A Guide to Python

This guide is for the programmer who needs to use Python with a deep and precise understanding of its mechanics. It is not a beginner’s tutorial. It assumes you understand the concepts of loops, functions, and data structures. Instead of teaching you to code, it aims to build a correct and robust mental model of how Python works, from practical environment setup to the nuances of its object model, memory management, and concurrency. In short, it’s the resource I wish I had when I was piecing these ideas together on my own.

If you just want a quick and easy reference: https://www.pythoncheatsheet.org/

Python Docs (Language, Standard Lib, …): https://docs.python.org/3/

The Pragmatic Setup
- The Execution Model: Interpreter, Bytecode, and the PVM
- Environment Management: The Necessity of Isolation
- Project Structure: pyproject.toml and Modern Tooling
- Workflow: Interactive Notebooks vs. Scripts
Language Fundamentals
- Syntax, Indentation, and Comments
- Core Data Types: int, float, bool, str, None
- Container Types: A Deep Dive
  - list: Mutable Dynamic Arrays
  - tuple: Immutable Sequences
  - dict: The Power of Hash Maps
  - set: Hashing for Uniqueness and Speed
- Hashability: The Key to Dictionaries and Sets
- Control Flow and Pythonic Idioms
  - Conditionals and Loops
  - Comprehensions: The Superior Alternative
Structuring Code
- Functions: Arguments, Scope, Decorators, and Type Hints
- Error Handling: try, except, finally
- Context Managers and the with Statement
- Modules and Imports: Namespaces in Practice
- Classes: Beyond the Basics (__init__, __repr__, Inheritance, __slots__)
The Deep Dive: Python Internals
- The Object Model: Names, References, Identity, and Interning
- id() vs. __hash__(): A Critical Distinction
- Mutability, Immutability, and Function Arguments
- Memory Management: Reference Counting and the Cyclic Garbage Collector
- Iterables, Iterators, and Generators: The Protocol of Sequence
- Concurrency and Parallelism: threading, asyncio, and multiprocessing

The Pragmatic Setup

The Execution Model: Interpreter, Bytecode, and the PVM

When you run python my_script.py, the code is not executed line-by-line directly.

Compilation to Bytecode: The source code is first compiled into a platform-independent representation called bytecode. This is a set of instructions for a stack-based virtual machine. This bytecode is cached in .pyc files inside a __pycache__ directory to avoid recompilation of unchanged files.
Interpretation by the PVM: The Python Virtual Machine (PVM), the runtime engine of Python, then executes this bytecode.

This two-step process is faster than pure line-by-line interpretation but carries significant overhead compared to running native machine code.
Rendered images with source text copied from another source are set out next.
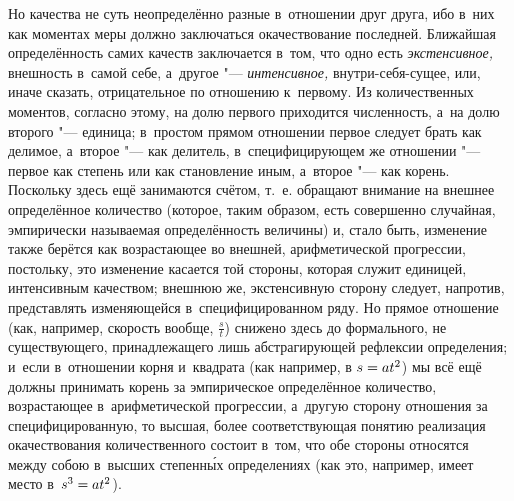 Но качества не суть неопределённо разные в~отношении друг друга, ибо в~них как
моментах меры должно заключаться окачествование последней. Ближайшая
определённость самих качеств заключается в~том, что одно есть
{\em экстенсивное,} внешность в~самой себе, а~другое "--- {\em интенсивное,}
внутри-себя-сущее, или, иначе сказать, отрицательное по отношению к~первому. Из
количественных моментов, согласно этому, на долю первого приходится численность,
а~на долю второго "--- единица; в~простом прямом отношении первое следует
брать как делимое, а~второе "--- как делитель, в~специфицирующем же отношении
"--- первое как степень или как становление иным, а~второе "--- как корень.
Поскольку здесь ещё занимаются счётом, т.~е. обращают внимание на внешнее
определённое количество (которое, таким образом, есть совершенно случайная,
эмпирически называемая определённость величины) и, стало быть, изменение также
берётся как возрастающее во внешней, арифметической прогрессии, постольку,
это изменение касается той стороны, которая служит единицей, интенсивным
качеством; внешнюю же, экстенсивную сторону следует, напротив, представлять
изменяющейся в~специфицированном ряду. Но прямое отношение (как, например,
скорость вообще, $\frac s t$) снижено здесь до формального, не существующего,
принадлежащего лишь абстрагирующей рефлексии определения; и~если в~отношении
корня и~квадрата (как например, в $s\hm=at^2$) мы всё ещё должны принимать
корень за эмпирическое определённое количество, возрастающее в~арифметической
прогрессии, а~другую сторону отношения за специфицированную, то высшая, более
соответствующая понятию реализация окачествования количественного состоит
в~том, что обе стороны относятся между собою в~высших степенн\'{ы}х
определениях (как это, например, имеет место в~$s^3\hm=at^2$).

\subsubremark{}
This overhead is why Python loops are slow.

Environment Management: The Necessity of Isolation

Never use your system’s global Python installation for development. Doing so will inevitably lead to dependency conflicts between projects. Every project must have its own isolated virtual environment.

A virtual environment is a self-contained directory tree that contains a specific Python installation and any number of additional packages. The modern, recommended tool for this is uv, which is significantly faster than the standard venv and pip.

Project Structure: `pyproject.toml` and Modern Tooling

Modern Python projects are defined by a pyproject.toml file at their root. This file centralizes project metadata, dependencies, and tool configurations (like linters and formatters).

The Recommended Modern Workflow (uv):

Initialize Project: uv init. This creates a pyproject.toml and a virtual environment (.venv).
Activate Environment: source .venv/bin/activate (Linux/macOS) or .venv\Scripts\activate.bat (Windows).
Initialize Project: uv init
Add Dependencies: uv add "requests<3" or uv add black --dev. This adds the package to your environment and updates pyproject.toml (which is better than the requirements.txt file approach)
Sync Environment: If you pull changes, run uv sync to install dependencies exactly as specified in pyproject.toml.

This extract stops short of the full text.